Le e-patrimoine

Introduction
Ce billet suscite une réflexion sur le sujet complexe de la propriété intellectuelle des œuvres numériques et des méthode de valorisation au sens large du patrimoine numérique.
 
Contrôle de ses données numériques
Dès lors que les données sont présentes sur Internet, nous en perdons au moins en partie le contrôle. Le droit de propriété ne semble plus aussi fort que sur des biens matériels.

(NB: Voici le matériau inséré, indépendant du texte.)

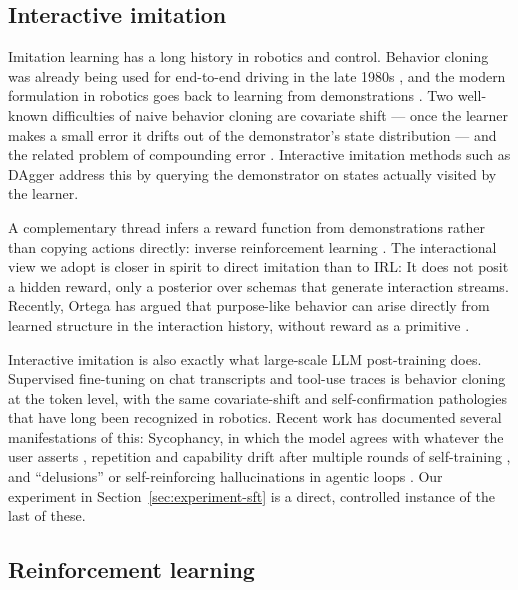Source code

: \documentclass[11pt]{article}
\begin{document}
\subsection{Interactive imitation}
\label{sec:rw-imitation}

Imitation learning has a long history in robotics and control. Behavior cloning was already being used for end-to-end driving in the late 1980s \citep{pomerleau1989alvinn}, and the modern formulation in robotics goes back to learning from demonstrations \citep{schaal1999imitation,argall2009survey}. Two well-known difficulties of naive behavior cloning are covariate shift --- once the learner makes a small error it drifts out of the demonstrator's state distribution --- and the related problem of compounding error \citep{ross2010efficient}. Interactive imitation methods such as DAgger \citep{ross2011dagger} address this by querying the demonstrator on states actually visited by the learner. 

A complementary thread infers a reward function from demonstrations rather than copying actions directly: inverse reinforcement learning \citep{ng2000algorithms,abbeel2004apprenticeship,ziebart2008maxent,ho2016gail}. The interactional view we adopt is closer in spirit to direct imitation than to IRL: It does not posit a hidden reward, only a posterior over schemas that generate interaction streams. Recently, Ortega has argued that purpose-like behavior can arise directly from learned structure in the interaction history, without reward as a primitive \citep{ortega2026universal}. 

Interactive imitation is also exactly what large-scale LLM post-training does. Supervised fine-tuning on chat transcripts and tool-use traces \citep{ouyang2022instructgpt,bai2022training} is behavior cloning at the token level, with the same covariate-shift and self-confirmation pathologies that have long been recognized in robotics. Recent work has documented several manifestations of this: Sycophancy, in which the model agrees with whatever the user asserts \citep{perez2022sycophancy,sharma2023sycophancy}, repetition and capability drift after multiple rounds of self-training \citep{shumailov2024model}, and ``delusions'' or self-reinforcing hallucinations in agentic loops \citep{ortega2021shaking}. Our experiment in Section~\ref{sec:experiment-sft} is a direct, controlled instance of the last of these.

\subsection{Reinforcement learning}
\label{sec:rw-rl}
\end{document}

A ce propos, Google a proposé récemment un outil de gestion de comptes inactifs. Ceci permet d'avoir un contrôle sur ses données post-mortem. Effectivement, avec la multiplication des offres de stockage en ligne de ses données personnelles et l'utilisation croissante des outils sociaux comme Facebook ou Twitter, nous enregistrons au cours de notre existence de nombreuses données sur Internet : cela peut-être des images, des vidéos, des conversations. Or nos données confidentielles risquent d'être dévoilées suite à un dysfonctionnement ou un acte malveillant. Et que deviennent-elles à notre mort ?
 
Il se pose par ailleurs la question de la valorisation et du devenir de ces informations à notre succession.
 
La propriété intellectuelle
Sur Facebook, les données ne nous appartiennent plus à partir du moment où elles ont été publiées. Mais ce n'est pas tout le temps le cas. Par exemple, nous conservons heureusement nos droits d'auteur si nous décidons de publier un livre à travers la plate-forme « Kindle Direct Publishing », plate-forme de publication d'Amazon pour les tablettes Kindle et logiciels de lecture associés.
Ainsi, la problématique de la transmission de la propriété intellectuelle ne se pose pas systématiquement. Dans ce cadre, il est à noter que la dévolution successorale des droits moraux est différente de celle des droits patrimoniaux et il convient de se référer conjointement au code de la propriété intellectuelle et au code civil.
 
Le « e-patrimoine »
Valoriser le patrimoine numérique ou « e-patrimoine » peut sembler anecdotique. Toutefois, rappelons nous qu'un simple nom de domaine, « vizzavi.fr », avait été acheté dans les années 2000 pour une valeur de plusieurs millions de francs par Vivendi à un particulier. Ceci montre que le patrimoine numérique, loin de représenter en général une somme considérable, peut parfois être non négligeable.
Prenons encore un autre exemple. Le décédé disposait d'un blog personnel populaire qui lui conférait des revenus substantiels par le biais d'une politique d'affiliation. Il n'a pas pris soin de créer un statut juridique particulier pour cette société créée de fait. A sa mort, outre les risques forts de requalification de ses revenus par l'administration fiscale, aspect qui nous désintéresse ici, peut-on considérer que son blog sera toujours aussi populaire étant lié à l'identité de son auteur ? Comment valoriser son blog ?
 
A partir de ce constat, la valorisation du patrimoine numérique sous ses multiples formes (nom de domaine, livre numérique, vidéo amateur, …) peut se révéler un exercice complexe. Concernant la transmission des droits « e-patrimoniaux », il n'y a pas a de particularité lié au caractère numérique du bien dans le code civil. Ceci est moins vrai dans le code de la propriété intellectuelle.
 
Conclusion
Souvent, dans le cadre d'une succession, la valorisation du patrimoine numérique sera tellement négligeable qu'il n'en sera pas fait état. Toutefois, avec le temps, ceci risque de changer et de devenir un réel enjeu dans les successions.